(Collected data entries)
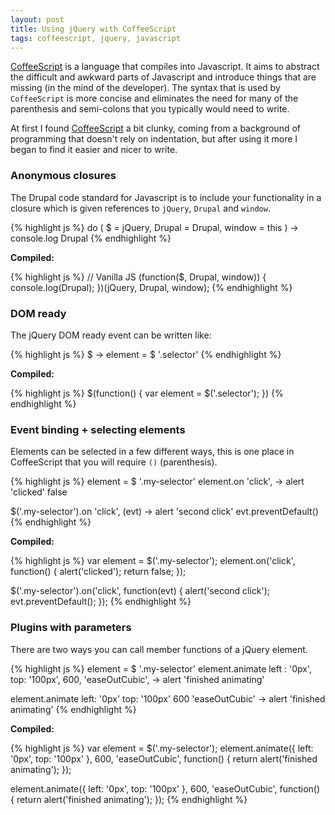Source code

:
 ```yaml
---
layout: post
title: Using jQuery with CoffeeScript
tags: coffeescript, jquery, javascript
---
```


[CoffeeScript][coffee] is a language that compiles into Javascript. It aims to abstract the difficult and awkward parts of Javascript and introduce things that are missing (in the mind of the developer). The syntax that is used by `CoffeeScript` is more concise and eliminates the need for many of the parenthesis and semi-colons that you typically would need to write.

At first I found [CoffeeScript][coffee] a bit clunky, coming from a background of programming that doesn't rely on indentation, but after using it more I began to find it easier and nicer to write.

### Anonymous closures

The Drupal code standard for Javascript is to include your functionality in a closure which is given references to `jQuery`, `Drupal` and `window`.

{% highlight js %}
do ( $ = jQuery, Drupal = Drupal, window = this ) ->
  console.log Drupal
{% endhighlight %}

**Compiled:**

{% highlight js %}
// Vanilla JS
(function($, Drupal, window)) {
	console.log(Drupal);
})(jQuery, Drupal, window);
{% endhighlight %}

### DOM ready

The jQuery DOM ready event can be written like:

{% highlight js %}
$ ->
  element = $ '.selector'
{% endhighlight %}

**Compiled:**

{% highlight js %}
$(function() {
  var element = $('.selector');
})
{% endhighlight %}

### Event binding + selecting elements

Elements can be selected in a few different ways, this is one place in CoffeeScript that you will require `()` (parenthesis).

{% highlight js %}
element = $ '.my-selector'
element.on 'click', ->
  alert 'clicked'
  false

$('.my-selector').on 'click', (evt) ->
  alert 'second click'
  evt.preventDefault()
{% endhighlight %}

**Compiled:**

{% highlight js %}
var element = $('.my-selector');
element.on('click', function() {
  alert('clicked');
  return false;
});

$('.my-selector').on('click', function(evt) {
  alert('second click');
  evt.preventDefault();
});
{% endhighlight %}

### Plugins with parameters

There are two ways you can call member functions of a jQuery element.

{% highlight js %}
element = $ '.my-selector'
element.animate left : '0px', top: '100px', 600, 'easeOutCubic', ->
  alert 'finished animating'

element.animate
  left: '0px'
  top: '100px'
  600
  'easeOutCubic'
  ->
    alert 'finished animating'
{% endhighlight %}

**Compiled:**

{% highlight js %}
var element = $('.my-selector');
element.animate({
  left: '0px',
  top: '100px'
}, 600, 'easeOutCubic', function() {
  return alert('finished animating');
});

element.animate({
  left: '0px',
  top: '100px'
}, 600, 'easeOutCubic', function() {
  return alert('finished animating');
});
{% endhighlight %}

[coffee]: http://coffeescript.org/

(Exercise brief): Report back each line of the entries that holds the string "selector".

(Exercise response):
  element = $ '.selector'
  var element = $('.selector');
element = $ '.my-selector'
$('.my-selector').on 'click', (evt) ->
var element = $('.my-selector');
$('.my-selector').on('click', function(evt) {
element = $ '.my-selector'
var element = $('.my-selector');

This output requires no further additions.